* Data listing
- Opening Delimiter -

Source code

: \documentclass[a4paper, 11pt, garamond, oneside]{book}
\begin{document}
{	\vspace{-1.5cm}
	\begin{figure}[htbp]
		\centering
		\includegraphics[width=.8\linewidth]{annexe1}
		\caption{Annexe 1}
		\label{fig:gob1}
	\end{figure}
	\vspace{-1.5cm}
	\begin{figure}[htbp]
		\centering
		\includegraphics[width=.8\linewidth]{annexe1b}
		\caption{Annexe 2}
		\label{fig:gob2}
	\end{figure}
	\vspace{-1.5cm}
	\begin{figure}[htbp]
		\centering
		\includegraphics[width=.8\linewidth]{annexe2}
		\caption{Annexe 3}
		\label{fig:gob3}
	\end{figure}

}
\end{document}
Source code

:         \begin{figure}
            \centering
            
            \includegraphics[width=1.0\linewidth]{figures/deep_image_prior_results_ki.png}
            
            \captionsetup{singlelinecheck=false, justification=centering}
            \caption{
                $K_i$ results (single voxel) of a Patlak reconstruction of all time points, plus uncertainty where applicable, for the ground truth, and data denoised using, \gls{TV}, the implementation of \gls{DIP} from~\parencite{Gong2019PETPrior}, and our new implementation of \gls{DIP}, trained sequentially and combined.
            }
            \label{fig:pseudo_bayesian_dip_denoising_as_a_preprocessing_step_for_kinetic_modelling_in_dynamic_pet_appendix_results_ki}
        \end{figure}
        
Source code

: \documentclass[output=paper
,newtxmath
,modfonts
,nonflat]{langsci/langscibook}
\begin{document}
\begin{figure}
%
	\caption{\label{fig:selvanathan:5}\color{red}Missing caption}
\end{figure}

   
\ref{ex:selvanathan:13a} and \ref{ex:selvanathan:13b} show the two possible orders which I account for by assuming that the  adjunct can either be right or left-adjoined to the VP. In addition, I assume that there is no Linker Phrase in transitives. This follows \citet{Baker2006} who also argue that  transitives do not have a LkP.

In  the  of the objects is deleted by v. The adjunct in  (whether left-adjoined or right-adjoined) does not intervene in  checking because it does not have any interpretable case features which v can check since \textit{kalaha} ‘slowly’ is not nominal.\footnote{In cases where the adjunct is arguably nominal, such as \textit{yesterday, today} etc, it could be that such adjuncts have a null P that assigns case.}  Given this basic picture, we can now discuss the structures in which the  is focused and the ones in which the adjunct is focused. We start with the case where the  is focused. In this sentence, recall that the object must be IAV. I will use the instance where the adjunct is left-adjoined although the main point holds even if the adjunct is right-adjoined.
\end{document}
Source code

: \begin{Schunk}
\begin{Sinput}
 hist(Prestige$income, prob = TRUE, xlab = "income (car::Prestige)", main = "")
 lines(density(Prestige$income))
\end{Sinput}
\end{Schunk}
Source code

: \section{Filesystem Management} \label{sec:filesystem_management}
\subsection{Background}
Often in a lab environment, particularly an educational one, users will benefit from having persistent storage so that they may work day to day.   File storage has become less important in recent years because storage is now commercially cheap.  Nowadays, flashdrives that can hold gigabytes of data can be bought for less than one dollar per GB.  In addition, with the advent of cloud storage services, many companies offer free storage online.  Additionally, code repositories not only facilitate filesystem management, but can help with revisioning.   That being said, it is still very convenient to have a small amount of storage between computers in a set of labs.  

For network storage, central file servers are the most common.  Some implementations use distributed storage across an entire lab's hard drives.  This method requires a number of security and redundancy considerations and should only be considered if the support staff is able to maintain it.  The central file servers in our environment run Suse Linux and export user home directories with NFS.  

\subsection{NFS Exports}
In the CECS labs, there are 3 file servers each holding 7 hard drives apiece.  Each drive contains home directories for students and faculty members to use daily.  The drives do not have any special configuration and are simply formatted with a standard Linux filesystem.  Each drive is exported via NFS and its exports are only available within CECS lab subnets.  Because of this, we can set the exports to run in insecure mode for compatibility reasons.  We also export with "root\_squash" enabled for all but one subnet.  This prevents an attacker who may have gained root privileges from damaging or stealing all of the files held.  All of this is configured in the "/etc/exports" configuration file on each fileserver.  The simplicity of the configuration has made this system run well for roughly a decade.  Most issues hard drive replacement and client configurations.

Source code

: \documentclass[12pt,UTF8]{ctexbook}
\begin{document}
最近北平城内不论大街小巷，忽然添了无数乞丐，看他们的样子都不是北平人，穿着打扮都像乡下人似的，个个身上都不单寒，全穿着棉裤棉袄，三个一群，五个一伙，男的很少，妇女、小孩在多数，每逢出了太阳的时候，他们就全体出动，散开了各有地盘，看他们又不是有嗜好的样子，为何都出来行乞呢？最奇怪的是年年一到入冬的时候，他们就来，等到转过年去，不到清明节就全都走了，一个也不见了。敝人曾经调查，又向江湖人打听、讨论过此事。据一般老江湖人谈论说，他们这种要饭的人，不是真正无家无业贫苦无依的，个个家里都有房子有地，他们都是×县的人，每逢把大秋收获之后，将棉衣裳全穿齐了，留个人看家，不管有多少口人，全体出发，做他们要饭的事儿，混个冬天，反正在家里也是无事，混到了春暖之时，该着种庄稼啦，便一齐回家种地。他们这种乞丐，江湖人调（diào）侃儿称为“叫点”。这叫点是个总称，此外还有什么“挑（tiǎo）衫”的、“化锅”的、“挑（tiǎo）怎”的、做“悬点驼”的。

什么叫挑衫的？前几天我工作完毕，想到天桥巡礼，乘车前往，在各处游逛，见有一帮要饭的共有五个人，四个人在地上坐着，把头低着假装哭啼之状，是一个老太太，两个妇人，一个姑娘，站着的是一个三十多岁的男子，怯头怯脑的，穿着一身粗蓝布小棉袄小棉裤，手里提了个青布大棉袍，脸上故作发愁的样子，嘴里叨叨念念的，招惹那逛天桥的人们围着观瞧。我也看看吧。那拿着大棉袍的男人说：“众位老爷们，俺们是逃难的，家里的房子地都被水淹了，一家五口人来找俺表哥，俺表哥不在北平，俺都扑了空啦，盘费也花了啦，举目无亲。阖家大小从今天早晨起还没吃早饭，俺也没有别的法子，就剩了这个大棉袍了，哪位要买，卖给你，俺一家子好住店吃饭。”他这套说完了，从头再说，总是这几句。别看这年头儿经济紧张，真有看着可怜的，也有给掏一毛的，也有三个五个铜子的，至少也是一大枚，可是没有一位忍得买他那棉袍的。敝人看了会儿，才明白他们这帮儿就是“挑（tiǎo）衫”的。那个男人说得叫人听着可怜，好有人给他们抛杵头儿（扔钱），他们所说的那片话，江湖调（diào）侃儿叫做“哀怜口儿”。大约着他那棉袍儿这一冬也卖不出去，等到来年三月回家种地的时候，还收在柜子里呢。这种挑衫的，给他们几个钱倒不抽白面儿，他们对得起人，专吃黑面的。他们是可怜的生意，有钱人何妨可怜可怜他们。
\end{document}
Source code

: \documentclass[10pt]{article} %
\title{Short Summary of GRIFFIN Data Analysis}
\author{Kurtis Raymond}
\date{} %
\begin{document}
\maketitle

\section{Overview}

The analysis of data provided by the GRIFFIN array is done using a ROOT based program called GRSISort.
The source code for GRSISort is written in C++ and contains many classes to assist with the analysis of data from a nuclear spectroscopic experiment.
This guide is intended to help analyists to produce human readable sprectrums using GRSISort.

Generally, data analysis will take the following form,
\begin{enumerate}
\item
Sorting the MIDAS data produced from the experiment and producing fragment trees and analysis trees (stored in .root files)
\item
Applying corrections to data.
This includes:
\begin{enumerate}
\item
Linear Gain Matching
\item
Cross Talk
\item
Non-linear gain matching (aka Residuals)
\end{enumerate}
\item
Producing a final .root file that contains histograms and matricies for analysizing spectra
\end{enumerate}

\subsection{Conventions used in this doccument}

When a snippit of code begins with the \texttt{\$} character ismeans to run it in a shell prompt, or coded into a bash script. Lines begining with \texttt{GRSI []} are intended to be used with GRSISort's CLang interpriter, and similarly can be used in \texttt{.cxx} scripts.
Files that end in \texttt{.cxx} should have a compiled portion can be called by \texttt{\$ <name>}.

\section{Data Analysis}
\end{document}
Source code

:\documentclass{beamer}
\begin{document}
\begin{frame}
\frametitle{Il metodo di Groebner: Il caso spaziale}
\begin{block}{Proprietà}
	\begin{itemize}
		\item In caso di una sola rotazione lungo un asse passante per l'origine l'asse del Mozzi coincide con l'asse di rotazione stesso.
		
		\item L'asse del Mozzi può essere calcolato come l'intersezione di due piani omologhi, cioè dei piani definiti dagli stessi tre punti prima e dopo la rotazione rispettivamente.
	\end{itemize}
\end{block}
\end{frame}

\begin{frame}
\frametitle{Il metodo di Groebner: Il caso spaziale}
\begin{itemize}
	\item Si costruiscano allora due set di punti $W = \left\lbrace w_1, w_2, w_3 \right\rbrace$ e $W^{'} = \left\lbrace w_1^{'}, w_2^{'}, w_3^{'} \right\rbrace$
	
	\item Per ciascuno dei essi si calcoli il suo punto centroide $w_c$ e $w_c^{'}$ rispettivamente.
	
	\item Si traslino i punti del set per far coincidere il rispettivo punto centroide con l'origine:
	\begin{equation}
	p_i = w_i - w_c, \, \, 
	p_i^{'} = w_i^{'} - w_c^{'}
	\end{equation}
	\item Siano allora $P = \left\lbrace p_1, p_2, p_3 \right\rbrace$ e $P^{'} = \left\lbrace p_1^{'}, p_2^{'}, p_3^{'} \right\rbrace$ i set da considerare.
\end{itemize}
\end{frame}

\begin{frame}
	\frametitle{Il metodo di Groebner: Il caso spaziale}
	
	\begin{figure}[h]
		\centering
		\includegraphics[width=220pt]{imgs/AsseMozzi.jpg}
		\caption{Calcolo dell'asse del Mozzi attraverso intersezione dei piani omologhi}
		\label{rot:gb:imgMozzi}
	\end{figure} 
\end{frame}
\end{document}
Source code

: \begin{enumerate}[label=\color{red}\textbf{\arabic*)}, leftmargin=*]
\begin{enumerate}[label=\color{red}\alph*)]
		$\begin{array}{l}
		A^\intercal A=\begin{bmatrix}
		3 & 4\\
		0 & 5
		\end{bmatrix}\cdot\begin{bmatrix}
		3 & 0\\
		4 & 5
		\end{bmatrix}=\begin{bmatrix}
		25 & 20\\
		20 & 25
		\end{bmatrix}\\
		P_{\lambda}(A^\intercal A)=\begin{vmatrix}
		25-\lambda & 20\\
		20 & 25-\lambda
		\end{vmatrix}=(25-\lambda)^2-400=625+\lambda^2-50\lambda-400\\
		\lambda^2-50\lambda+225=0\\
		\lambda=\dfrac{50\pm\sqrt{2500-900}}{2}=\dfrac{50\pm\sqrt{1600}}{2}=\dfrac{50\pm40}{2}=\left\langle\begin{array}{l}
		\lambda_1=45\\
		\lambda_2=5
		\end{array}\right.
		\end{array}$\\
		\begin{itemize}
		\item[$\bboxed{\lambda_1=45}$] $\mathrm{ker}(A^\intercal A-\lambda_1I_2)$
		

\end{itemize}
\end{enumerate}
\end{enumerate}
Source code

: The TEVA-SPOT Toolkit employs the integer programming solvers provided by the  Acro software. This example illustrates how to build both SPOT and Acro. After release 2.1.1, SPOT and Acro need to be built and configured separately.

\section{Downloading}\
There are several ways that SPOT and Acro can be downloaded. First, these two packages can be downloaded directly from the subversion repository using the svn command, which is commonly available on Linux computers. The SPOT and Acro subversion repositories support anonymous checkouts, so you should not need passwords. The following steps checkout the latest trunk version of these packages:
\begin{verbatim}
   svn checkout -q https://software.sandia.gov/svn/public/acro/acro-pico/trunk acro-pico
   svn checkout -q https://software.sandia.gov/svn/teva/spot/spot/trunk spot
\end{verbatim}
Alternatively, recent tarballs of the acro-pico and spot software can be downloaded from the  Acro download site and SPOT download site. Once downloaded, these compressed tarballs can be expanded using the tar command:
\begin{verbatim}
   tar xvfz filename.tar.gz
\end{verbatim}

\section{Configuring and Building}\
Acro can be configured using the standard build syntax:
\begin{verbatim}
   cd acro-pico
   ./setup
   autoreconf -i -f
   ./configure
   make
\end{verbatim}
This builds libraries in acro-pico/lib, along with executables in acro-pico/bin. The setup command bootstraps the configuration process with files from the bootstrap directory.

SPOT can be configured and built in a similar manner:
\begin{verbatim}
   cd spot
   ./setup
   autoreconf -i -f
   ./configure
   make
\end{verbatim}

- Closing Delimiter -

* Task
Nothing but a number is asked for: how many lines of the records contain the word "need"?

* Reply
2